Brain is one of the regional district representatives on the Electric Vehicle Highway 16/97 advisory council. Their first meeting was held on June 5.

“What this can do for the north is not only increase economic opportunities but also tourism opportunities as well as new transportation options,” Brain said, offering examples such as electric buses.

“We need to set the infrastructure up first to allow this to emerge. A kind of build it and they will come type of philosophy.”

With the help of the Community Energy Association, which has worked on a similar project called Accelerate Kootenays, the advisory council expects to work on the network plan for 20 months. They will decide where the charging stations should go, how they’ll be maintained and who will service them.
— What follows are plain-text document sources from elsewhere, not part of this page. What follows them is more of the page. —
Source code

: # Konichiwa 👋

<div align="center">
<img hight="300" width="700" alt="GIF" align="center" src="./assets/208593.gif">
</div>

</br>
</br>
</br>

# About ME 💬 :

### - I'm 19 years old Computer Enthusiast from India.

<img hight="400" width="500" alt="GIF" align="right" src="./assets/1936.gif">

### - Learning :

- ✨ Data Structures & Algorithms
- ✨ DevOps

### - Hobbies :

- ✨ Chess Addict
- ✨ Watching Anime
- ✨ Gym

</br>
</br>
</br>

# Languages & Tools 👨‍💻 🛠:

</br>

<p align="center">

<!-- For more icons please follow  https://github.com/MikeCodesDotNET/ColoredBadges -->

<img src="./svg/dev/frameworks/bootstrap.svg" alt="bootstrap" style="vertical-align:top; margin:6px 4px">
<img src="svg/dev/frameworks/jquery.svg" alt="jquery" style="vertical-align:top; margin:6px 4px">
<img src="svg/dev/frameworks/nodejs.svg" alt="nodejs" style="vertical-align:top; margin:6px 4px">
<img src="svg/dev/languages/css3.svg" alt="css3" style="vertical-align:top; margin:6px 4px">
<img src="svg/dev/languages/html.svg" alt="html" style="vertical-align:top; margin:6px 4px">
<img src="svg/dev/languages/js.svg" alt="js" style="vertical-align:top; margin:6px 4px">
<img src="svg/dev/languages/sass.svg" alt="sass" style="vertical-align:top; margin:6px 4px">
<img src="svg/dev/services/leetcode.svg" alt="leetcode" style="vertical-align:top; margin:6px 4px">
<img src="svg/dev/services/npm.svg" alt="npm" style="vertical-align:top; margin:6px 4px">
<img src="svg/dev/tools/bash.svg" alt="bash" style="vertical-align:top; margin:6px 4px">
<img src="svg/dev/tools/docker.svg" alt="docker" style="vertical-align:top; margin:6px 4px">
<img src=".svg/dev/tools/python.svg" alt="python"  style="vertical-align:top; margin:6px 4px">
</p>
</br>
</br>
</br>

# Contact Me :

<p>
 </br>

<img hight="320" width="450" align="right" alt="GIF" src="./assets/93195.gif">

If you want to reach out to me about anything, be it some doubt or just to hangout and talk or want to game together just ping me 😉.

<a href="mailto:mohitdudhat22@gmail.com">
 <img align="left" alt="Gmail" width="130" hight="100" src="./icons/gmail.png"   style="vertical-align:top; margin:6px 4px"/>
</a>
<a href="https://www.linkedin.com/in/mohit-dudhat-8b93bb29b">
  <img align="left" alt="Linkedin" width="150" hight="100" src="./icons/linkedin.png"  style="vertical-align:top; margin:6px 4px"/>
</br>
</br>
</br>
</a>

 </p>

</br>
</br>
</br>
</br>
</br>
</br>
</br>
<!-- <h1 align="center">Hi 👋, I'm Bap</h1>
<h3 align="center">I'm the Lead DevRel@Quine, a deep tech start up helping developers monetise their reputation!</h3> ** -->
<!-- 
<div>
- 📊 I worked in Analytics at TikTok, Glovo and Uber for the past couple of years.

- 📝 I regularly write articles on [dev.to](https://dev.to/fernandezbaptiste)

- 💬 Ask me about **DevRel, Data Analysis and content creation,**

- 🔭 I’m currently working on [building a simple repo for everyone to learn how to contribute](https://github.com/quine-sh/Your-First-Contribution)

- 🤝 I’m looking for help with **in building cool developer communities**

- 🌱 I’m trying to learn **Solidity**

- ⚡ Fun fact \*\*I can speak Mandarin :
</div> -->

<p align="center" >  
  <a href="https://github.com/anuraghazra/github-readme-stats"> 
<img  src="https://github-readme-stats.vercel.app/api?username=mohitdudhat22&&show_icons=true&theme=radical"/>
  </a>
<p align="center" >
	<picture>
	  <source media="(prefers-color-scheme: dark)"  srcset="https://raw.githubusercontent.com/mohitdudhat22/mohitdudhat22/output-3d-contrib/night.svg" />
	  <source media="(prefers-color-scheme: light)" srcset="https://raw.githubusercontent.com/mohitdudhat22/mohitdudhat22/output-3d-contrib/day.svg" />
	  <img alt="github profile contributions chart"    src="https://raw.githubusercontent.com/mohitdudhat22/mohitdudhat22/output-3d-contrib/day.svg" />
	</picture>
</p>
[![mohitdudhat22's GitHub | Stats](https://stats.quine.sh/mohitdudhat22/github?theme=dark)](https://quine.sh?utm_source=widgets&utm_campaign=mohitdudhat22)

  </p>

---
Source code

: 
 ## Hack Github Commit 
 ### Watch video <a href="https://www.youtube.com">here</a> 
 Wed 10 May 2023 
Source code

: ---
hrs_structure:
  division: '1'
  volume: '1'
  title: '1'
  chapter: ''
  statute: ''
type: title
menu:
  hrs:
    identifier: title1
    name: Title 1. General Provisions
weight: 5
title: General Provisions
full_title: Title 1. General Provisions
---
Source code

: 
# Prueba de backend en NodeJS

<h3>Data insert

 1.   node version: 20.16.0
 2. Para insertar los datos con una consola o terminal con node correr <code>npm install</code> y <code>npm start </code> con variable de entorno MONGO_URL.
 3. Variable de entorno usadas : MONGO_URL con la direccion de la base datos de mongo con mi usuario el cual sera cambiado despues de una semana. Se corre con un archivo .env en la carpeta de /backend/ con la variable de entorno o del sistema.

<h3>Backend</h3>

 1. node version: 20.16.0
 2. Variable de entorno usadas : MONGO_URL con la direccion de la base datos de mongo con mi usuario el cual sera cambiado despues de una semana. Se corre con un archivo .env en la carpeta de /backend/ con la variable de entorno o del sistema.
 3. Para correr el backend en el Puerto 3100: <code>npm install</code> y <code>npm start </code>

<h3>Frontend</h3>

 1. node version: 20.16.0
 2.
Different kinds of chargers are necessary depending on the model of electric vehicle. Some can travel as far as 400 kilometres on a charge, while others can only go as far as 100 kilometres.

Once the stations are in place, car dealerships in the north would be able to provide more service to electric vehicles and the demand could increase, the Mayor of Prince Rupert said.

The network would also have positive environmental impacts, reducing greenhouse gas emissions. “Because most of the power in B.C. is hydro, it is a super efficient way for us to start to shift off of fossil fuels,” Brain said.

The planning process may be done by the end of 2019, with implementation between 2020 and 2022. Brain will present the 2030 sustainable city policies at the June 11 city council meeting, which has been in progress since 2015. The electric vehicle network is part of the policy he will present on Monday.